The state’s four electric distribution companies are Public Service Electric and Gas, Jersey Central Power and Light, Atlantic City Electric and Rockland Electric Company.

BPU Commissioner Zenon Christodoulou thanked the utilities for moving forward quickly but said that ultimately the agency has to do more to communicate with customers that the “only lever they have is to use less” energy.

“It is not perfect. There is no silver bullet here,” BPU President Christine Guhl-Sadovy said. “They’re outside of the control of this agency, but it doesn’t mean that we don’t all share some responsibility to help to reduce costs, particularly in these very, very high-usage months.”

Assistance for low income residents

The board also approved additional assistance for low income residents. It will provide $48.7 million for the Residential Energy Assistance Program to ratepayers eligible for winter-shutoff protections.

They will be applied as $25 credits over the course of seven months, from August 2025 to February 2026, for $175 of benefits in all. This program started last year as a one-time credit of $175 in August.

The BPU also increased the minimum for monthly utility credits in the Universal Service Fund from $5 to $20, and the maximum monthly credit from $180 to $200.

It is unclear which of these initiatives are part of the $430 million investment Gov.

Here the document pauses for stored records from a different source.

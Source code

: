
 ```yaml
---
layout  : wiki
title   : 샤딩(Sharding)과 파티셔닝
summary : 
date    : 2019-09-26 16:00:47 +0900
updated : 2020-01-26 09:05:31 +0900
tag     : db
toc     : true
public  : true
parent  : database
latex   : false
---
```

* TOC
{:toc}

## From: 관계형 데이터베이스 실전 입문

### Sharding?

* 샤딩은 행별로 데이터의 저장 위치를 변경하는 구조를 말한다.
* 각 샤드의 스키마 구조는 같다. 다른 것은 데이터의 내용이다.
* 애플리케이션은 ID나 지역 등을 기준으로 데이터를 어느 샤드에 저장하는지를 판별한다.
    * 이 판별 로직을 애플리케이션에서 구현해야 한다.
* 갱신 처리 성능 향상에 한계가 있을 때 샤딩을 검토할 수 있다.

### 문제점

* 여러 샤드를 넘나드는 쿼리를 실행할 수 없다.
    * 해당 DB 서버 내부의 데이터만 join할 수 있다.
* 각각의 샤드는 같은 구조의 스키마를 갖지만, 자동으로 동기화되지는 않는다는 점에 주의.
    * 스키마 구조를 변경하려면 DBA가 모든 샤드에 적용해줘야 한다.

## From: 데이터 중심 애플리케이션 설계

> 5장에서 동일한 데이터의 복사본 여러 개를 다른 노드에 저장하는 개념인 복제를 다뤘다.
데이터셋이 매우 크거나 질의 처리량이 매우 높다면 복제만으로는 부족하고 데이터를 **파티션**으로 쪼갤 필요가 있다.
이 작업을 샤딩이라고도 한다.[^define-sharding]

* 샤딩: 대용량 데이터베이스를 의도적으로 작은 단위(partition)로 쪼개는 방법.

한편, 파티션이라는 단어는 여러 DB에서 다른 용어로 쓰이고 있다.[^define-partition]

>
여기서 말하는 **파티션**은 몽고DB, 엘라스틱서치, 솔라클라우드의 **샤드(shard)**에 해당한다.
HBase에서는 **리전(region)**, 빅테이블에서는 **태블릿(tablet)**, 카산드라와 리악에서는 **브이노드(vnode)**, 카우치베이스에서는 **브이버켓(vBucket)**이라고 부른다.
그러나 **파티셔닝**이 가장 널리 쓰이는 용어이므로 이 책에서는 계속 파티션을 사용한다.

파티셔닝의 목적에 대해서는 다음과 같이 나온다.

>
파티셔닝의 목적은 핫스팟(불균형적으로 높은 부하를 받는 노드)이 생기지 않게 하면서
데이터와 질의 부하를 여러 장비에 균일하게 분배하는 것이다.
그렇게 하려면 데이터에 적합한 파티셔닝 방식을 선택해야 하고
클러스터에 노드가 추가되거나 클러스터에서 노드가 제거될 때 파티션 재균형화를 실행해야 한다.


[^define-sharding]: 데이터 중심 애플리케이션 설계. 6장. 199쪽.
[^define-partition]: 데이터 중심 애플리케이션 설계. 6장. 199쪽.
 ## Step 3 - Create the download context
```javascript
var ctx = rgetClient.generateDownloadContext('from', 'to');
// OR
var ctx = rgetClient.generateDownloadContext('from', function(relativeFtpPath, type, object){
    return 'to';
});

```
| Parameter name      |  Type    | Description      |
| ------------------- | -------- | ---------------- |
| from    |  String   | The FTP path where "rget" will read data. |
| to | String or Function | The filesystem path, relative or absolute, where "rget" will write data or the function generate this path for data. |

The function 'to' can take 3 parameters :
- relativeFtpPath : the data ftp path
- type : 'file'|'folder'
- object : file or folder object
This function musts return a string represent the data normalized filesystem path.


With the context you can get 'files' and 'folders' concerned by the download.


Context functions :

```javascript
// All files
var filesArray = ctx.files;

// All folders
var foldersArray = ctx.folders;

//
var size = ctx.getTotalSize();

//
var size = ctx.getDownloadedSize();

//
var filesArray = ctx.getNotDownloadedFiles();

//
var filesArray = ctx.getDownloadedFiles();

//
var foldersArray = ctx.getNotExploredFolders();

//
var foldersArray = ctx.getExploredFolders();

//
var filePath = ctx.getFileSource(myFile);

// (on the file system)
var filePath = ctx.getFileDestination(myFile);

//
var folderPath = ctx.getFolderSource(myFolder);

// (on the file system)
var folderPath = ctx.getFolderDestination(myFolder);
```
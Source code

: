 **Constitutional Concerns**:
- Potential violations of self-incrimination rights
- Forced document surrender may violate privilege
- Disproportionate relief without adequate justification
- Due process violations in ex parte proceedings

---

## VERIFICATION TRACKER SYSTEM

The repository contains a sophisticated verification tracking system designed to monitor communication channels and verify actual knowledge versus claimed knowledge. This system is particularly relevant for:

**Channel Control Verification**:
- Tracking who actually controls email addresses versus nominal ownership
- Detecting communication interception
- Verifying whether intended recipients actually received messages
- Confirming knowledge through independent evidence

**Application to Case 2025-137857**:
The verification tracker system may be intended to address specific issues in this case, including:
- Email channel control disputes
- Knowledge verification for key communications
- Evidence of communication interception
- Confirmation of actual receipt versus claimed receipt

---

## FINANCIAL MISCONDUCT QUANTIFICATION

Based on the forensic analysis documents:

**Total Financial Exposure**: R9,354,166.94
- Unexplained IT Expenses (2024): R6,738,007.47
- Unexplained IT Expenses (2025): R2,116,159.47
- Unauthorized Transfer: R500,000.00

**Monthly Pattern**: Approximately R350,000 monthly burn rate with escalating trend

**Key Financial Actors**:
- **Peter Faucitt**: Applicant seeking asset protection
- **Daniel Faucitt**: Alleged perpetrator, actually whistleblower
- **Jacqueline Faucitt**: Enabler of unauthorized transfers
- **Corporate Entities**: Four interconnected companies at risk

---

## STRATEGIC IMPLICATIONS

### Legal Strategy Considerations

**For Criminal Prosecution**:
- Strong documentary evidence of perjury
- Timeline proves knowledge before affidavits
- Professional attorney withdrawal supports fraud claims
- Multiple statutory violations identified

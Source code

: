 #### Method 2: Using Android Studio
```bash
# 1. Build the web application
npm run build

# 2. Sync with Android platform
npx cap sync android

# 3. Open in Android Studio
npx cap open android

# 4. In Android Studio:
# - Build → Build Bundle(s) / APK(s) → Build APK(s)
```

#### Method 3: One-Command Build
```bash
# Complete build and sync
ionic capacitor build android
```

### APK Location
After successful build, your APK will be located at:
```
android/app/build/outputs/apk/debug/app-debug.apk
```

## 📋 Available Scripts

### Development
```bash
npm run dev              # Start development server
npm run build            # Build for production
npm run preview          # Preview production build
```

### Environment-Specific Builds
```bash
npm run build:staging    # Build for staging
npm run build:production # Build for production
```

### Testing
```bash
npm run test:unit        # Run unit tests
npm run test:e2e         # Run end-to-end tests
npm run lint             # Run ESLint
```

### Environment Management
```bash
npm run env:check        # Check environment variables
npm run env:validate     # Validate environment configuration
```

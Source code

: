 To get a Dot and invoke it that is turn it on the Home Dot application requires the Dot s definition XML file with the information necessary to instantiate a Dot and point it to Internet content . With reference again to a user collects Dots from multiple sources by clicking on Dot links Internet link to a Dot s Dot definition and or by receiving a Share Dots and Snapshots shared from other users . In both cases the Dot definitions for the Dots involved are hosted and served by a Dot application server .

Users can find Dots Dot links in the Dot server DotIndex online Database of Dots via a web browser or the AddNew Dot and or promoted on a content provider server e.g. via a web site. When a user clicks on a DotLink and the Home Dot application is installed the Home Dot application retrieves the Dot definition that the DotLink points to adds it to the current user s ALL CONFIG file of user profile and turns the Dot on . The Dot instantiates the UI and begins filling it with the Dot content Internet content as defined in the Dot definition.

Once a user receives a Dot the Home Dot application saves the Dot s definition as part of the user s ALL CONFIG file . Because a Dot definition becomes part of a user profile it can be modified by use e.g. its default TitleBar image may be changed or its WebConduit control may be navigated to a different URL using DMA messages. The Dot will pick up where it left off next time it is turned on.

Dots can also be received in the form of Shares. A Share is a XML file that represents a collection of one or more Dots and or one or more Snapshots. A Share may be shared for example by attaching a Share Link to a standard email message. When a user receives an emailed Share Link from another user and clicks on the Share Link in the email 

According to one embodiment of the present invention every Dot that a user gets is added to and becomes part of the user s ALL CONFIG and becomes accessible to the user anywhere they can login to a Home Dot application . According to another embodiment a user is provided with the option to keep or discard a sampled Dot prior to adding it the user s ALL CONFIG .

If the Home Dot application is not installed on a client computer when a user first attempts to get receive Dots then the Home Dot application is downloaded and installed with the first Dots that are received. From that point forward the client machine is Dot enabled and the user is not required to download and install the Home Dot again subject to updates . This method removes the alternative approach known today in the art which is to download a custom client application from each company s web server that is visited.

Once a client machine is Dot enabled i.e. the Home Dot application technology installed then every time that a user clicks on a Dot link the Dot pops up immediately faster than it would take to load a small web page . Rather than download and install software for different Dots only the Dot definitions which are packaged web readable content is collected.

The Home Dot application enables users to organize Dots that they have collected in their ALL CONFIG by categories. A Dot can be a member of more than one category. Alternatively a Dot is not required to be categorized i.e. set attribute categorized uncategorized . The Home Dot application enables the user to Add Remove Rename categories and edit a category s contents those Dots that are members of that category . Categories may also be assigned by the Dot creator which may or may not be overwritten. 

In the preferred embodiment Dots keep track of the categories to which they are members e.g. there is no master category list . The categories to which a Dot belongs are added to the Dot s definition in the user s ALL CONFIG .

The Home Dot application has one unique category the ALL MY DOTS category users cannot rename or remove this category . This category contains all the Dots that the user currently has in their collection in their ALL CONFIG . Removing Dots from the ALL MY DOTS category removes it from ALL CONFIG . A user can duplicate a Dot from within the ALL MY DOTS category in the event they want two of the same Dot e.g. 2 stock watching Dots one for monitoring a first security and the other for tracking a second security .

Phil Murphy announced on June 5 while flanked by Guhl-Sadovy and several Trenton lawmakers, but at Wednesday’s meeting, Guhl-Sadovy said the administration and the agency were “committed to addressing rising energy costs.”

Murphy’s program has not yet been approved by the agency. The governor called his plan “direct economic relief” to residents facing significant utility rate hikes this summer.

It would provide relief of at least $100 from every household’s energy bills and up to $250 from those most vulnerable.

The program for low- and moderate-income households will provide $150 in relief spread across bills from July through December, while everyone — including those receiving the $150 — will get $100 in “one or two payments when the bills are hurting the most,” Murphy said.

The money will come from the Clean Energy Fund, the BPU’s share of the Regional Greenhouse Gas Initiative and the Solar Alternative Compliance Payment Fund.